Overall this is a huge improvement, and I am very happy to see it. Alas, my secondary request on this feature was not incorporated, which was to allow the weight column values to be edited in the Policies view. That is, instead of multiple clicks to control the values, I thought it would be helpful to set it all in one view. (Of course, I also asked if they could use the current linkage locations, to just assign reasonable values to the existing policies being packaged, but that did not seem to get added either. I like to dream big.)

In order to see these linkage weight values in the Policy Set view, you actually do need to Migrate the linkages. I was surprised by that, thinking it should have worked on existing drivers, but it did not. When I added a new driver, in an existing project the weights showed up. Once I did the Migrate Linkage step, they appeared on all my packaged drivers.

Another big change, that is REALLY under the covers is a Package Prompts fix, to handle more complex GCV values. If you look at the GCV objects Package prompt, you will see there is XSLT that copies the existing values (if any) into the selector boxes, to allow customization at the time of installation or downgrade. However, I found that for complicated GCV types (everything that is not a simple single value) this was not working. It seems they fixed it for List GCV's and in earlier updates fixed it for Structured GCV's (My favorite type!).

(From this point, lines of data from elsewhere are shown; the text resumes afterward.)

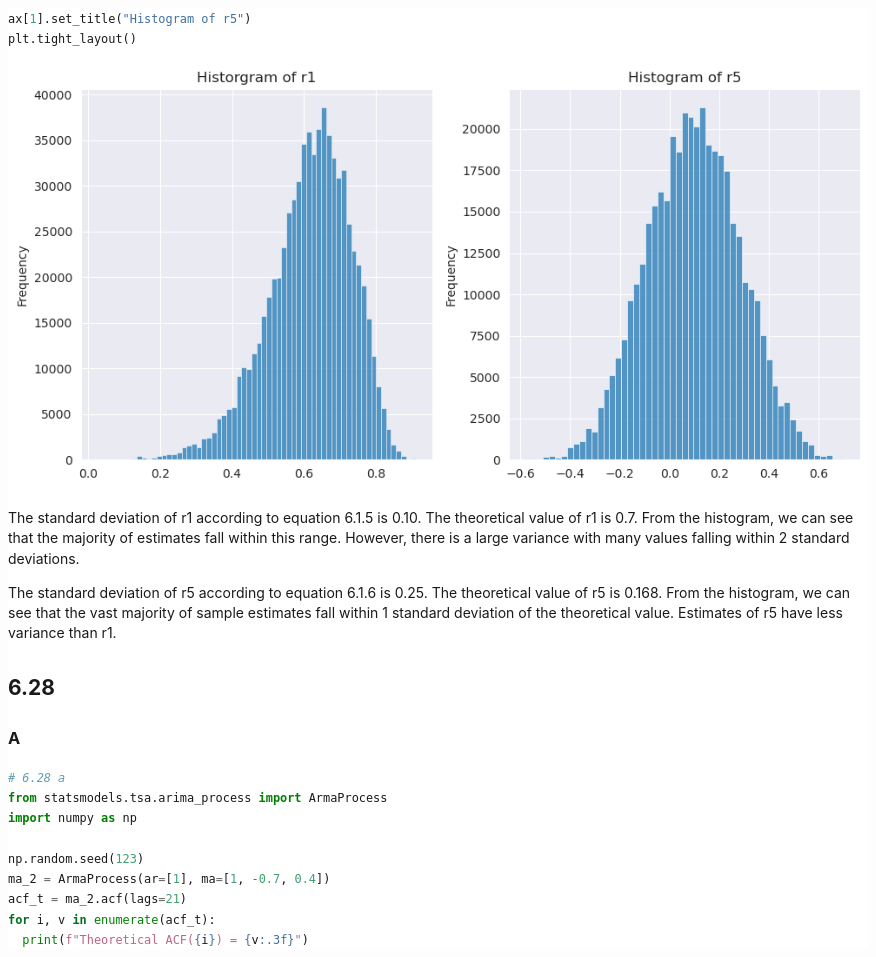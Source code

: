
 ```python
ax[1].set_title("Histogram of r5")
plt.tight_layout()
```

![png](hw5_files/hw5_4_0.png)

The standard deviation of r1 according to equation 6.1.5 is 0.10. The theoretical value of r1 is 0.7. From the histogram, we can see that the majority of estimates fall within this range. However, there is a large variance with many values falling within 2 standard deviations.

The standard deviation of r5 according to equation 6.1.6 is 0.25. The theoretical value of r5 is 0.168. From the histogram, we can see that the vast majority of sample estimates fall within 1 standard deviation of the theoretical value. Estimates of r5 have less variance than r1.

## 6.28

### A

```python
# 6.28 a
from statsmodels.tsa.arima_process import ArmaProcess
import numpy as np

np.random.seed(123)
ma_2 = ArmaProcess(ar=[1], ma=[1, -0.7, 0.4])
acf_t = ma_2.acf(lags=21)
for i, v in enumerate(acf_t):
  print(f"Theoretical ACF({i}) = {v:.3f}")

```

This is a pretty complex problem, since a structured GCV can have many instances, of a pattern of GCVs. That is, I could make a Structured GCV, that had a DN type (To reference an object), a String GCV (To give it a name), a List GCV (perhaps a list of actions to take), and maybe even a password reference. But then I could have 4 such instances configured, for 4 different cases. As you can imagine, reading each value in each part, copying that in XSLT, and handling the case where there were three instances and now four, is quite tricky.

This is the default template for the Package Prompts object, with the GCV Prompt setting selected. If you have your own package and want to update it, go make a sample package, generate the prompt, copy the XML, and paste it into your package. If you need to do a bunch of them, there is a way... Ask me... It is kind of neat.

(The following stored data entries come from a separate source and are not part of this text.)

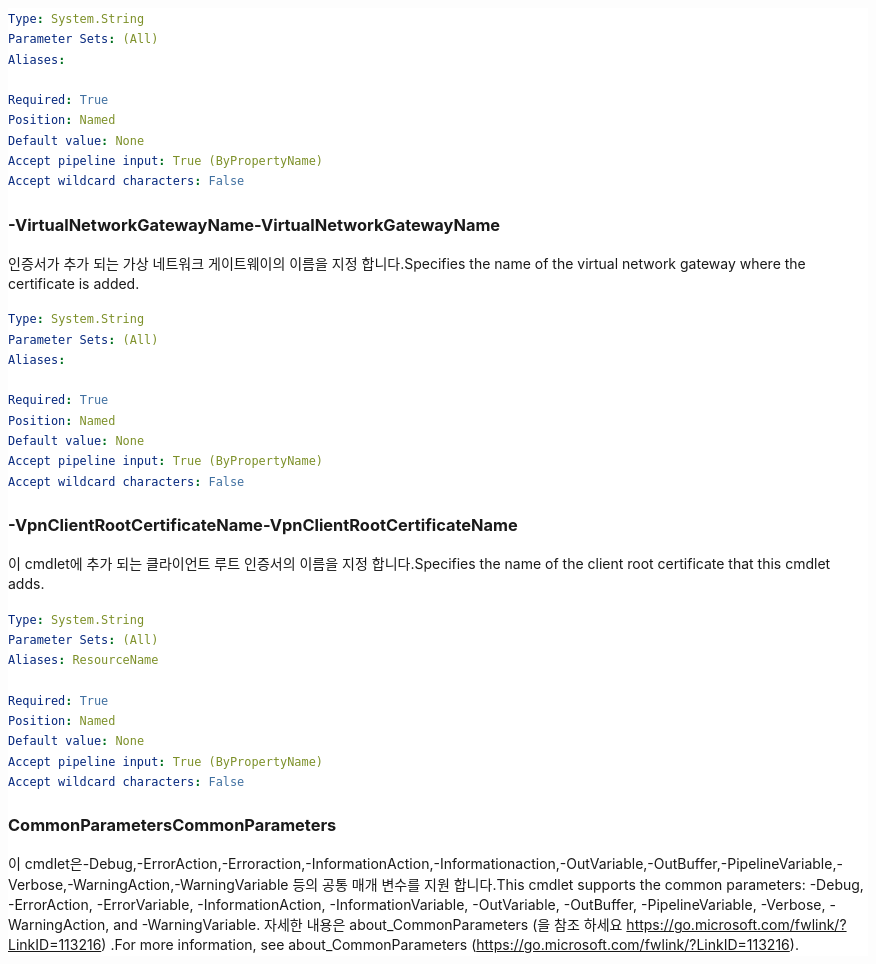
```yaml
Type: System.String
Parameter Sets: (All)
Aliases:

Required: True
Position: Named
Default value: None
Accept pipeline input: True (ByPropertyName)
Accept wildcard characters: False
```

### <span data-ttu-id="70f24-132">-VirtualNetworkGatewayName</span><span class="sxs-lookup"><span data-stu-id="70f24-132">-VirtualNetworkGatewayName</span></span>
<span data-ttu-id="70f24-133">인증서가 추가 되는 가상 네트워크 게이트웨이의 이름을 지정 합니다.</span><span class="sxs-lookup"><span data-stu-id="70f24-133">Specifies the name of the virtual network gateway where the certificate is added.</span></span>

```yaml
Type: System.String
Parameter Sets: (All)
Aliases:

Required: True
Position: Named
Default value: None
Accept pipeline input: True (ByPropertyName)
Accept wildcard characters: False
```

### <span data-ttu-id="70f24-134">-VpnClientRootCertificateName</span><span class="sxs-lookup"><span data-stu-id="70f24-134">-VpnClientRootCertificateName</span></span>
<span data-ttu-id="70f24-135">이 cmdlet에 추가 되는 클라이언트 루트 인증서의 이름을 지정 합니다.</span><span class="sxs-lookup"><span data-stu-id="70f24-135">Specifies the name of the client root certificate that this cmdlet adds.</span></span>

```yaml
Type: System.String
Parameter Sets: (All)
Aliases: ResourceName

Required: True
Position: Named
Default value: None
Accept pipeline input: True (ByPropertyName)
Accept wildcard characters: False
```

### <span data-ttu-id="70f24-136">CommonParameters</span><span class="sxs-lookup"><span data-stu-id="70f24-136">CommonParameters</span></span>
<span data-ttu-id="70f24-137">이 cmdlet은-Debug,-ErrorAction,-Erroraction,-InformationAction,-Informationaction,-OutVariable,-OutBuffer,-PipelineVariable,-Verbose,-WarningAction,-WarningVariable 등의 공통 매개 변수를 지원 합니다.</span><span class="sxs-lookup"><span data-stu-id="70f24-137">This cmdlet supports the common parameters: -Debug, -ErrorAction, -ErrorVariable, -InformationAction, -InformationVariable, -OutVariable, -OutBuffer, -PipelineVariable, -Verbose, -WarningAction, and -WarningVariable.</span></span> <span data-ttu-id="70f24-138">자세한 내용은 about_CommonParameters (을 참조 하세요 https://go.microsoft.com/fwlink/?LinkID=113216) .</span><span class="sxs-lookup"><span data-stu-id="70f24-138">For more information, see about_CommonParameters (https://go.microsoft.com/fwlink/?LinkID=113216).</span></span>
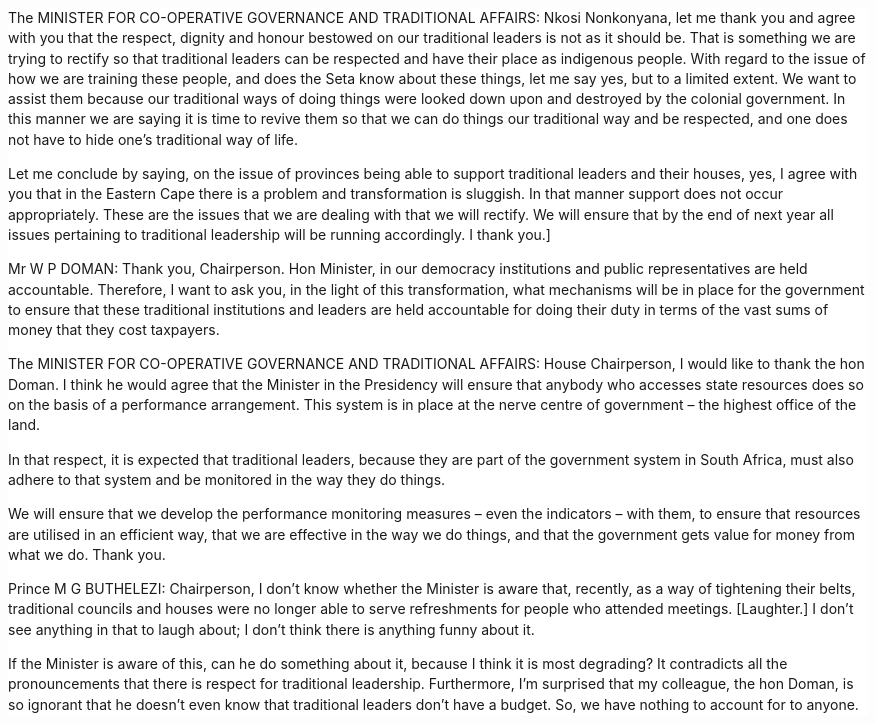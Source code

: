 The MINISTER FOR CO-OPERATIVE GOVERNANCE AND TRADITIONAL AFFAIRS: Nkosi
Nonkonyana, let me thank you and agree with you that the respect, dignity
and honour bestowed on our traditional leaders is not as it should be. That
is something we are trying to rectify so that traditional leaders can be
respected and have their place as indigenous people. With regard to the
issue of how we are training these people, and does the Seta know about
these things, let me say yes, but to a limited extent. We want to assist
them because our traditional ways of doing things were looked down upon and
destroyed by the colonial government. In this manner we are saying it is
time to revive them so that we can do things our traditional way and be
respected, and one does not have to hide one’s traditional way of life.

Let me conclude by saying, on the issue of provinces being able to support
traditional leaders and their houses, yes, I agree with you that in the
Eastern Cape there is a problem and transformation is sluggish. In that
manner support does not occur appropriately. These are the issues that we
are dealing with that we will rectify. We will ensure that by the end of
next year all issues pertaining to traditional leadership will be running
accordingly. I thank you.]

Mr W P DOMAN: Thank you, Chairperson. Hon Minister, in our democracy
institutions and public representatives are held accountable. Therefore, I
want to ask you, in the light of this transformation, what mechanisms will
be in place for the government to ensure that these traditional
institutions and leaders are held accountable for doing their duty in terms
of the vast sums of money that they cost taxpayers.

The MINISTER FOR CO-OPERATIVE GOVERNANCE AND TRADITIONAL AFFAIRS: House
Chairperson, I would like to thank the hon Doman. I think he would agree
that the Minister in the Presidency will ensure that anybody who accesses
state resources does so on the basis of a performance arrangement. This
system is in place at the nerve centre of government – the highest office
of the land.

In that respect, it is expected that traditional leaders, because they are
part of the government system in South Africa, must also adhere to that
system and be monitored in the way they do things.

We will ensure that we develop the performance monitoring measures – even
the indicators – with them, to ensure that resources are utilised in an
efficient way, that we are effective in the way we do things, and that the
government gets value for money from what we do. Thank you.

Prince M G BUTHELEZI: Chairperson, I don’t know whether the Minister is
aware that, recently, as a way of tightening their belts, traditional
councils and houses were no longer able to serve refreshments for people
who attended meetings. [Laughter.] I don’t see anything in that to laugh
about; I don’t think there is anything funny about it.

If the Minister is aware of this, can he do something about it, because I
think it is most degrading? It contradicts all the pronouncements that
there is respect for traditional leadership. Furthermore, I’m surprised
that my colleague, the hon Doman, is so ignorant that he doesn’t even know
that traditional leaders don’t have a budget. So, we have nothing to
account for to anyone.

Another interesting add on that I know was bugging me, was when you compare two policies with the very new cool Compare policies feature added in AU3, it would show you the name of the Policy in each compare window. But what if the two policies were named the same? Oops, how did you know which was which? I used to have to go make a change in one to identify it, a sort of silly work around. That has been changed now to have the full name of the policy, including where it is installed, so you can see which driver it is coming from and decide which one is which easily. A simple UI fix, that is very helpful.

Another nice little tweak that is fixed was buried deep in policy things. If you have a condition that has an equality test, like If Local Variable, and you change the type of compare from equal to not-equal, if you had specified Case Sensitive, or Regular Expression, it will not be lost. Before when you swapped from equal to not-equal, you would get the type of compare reset to Case Insensitive. This burned me a couple of times, when I would forget to set back the Regular Expression mode. Glad to see it fixed.

There are some other bug fixes listed, like being able to have a Role in two different containers (which eDirectory allows, since their DN's are unique) but Designer would not allow it. Which can be a real problem with large role environments.

Amusingly, one of my favorite fixes (ok, I like the column of Package Linkage weights the best, but second favorite) is simply the fact, that when you hit Check for Updates from the Help menu in Designer, it tells you that the update is actually Auto Update 4, before you apply it! I believe there is even a link to the TID with all the updates as well!

I am very glad to see that, where before it was just, there is an update with very little information.

I hope this article will help others decide if they are ready to upgrade. Please comment if you find any interesting new features I missed, or bugs. I know there are couple of silly UI glitches reported already. Hopefully that will be it.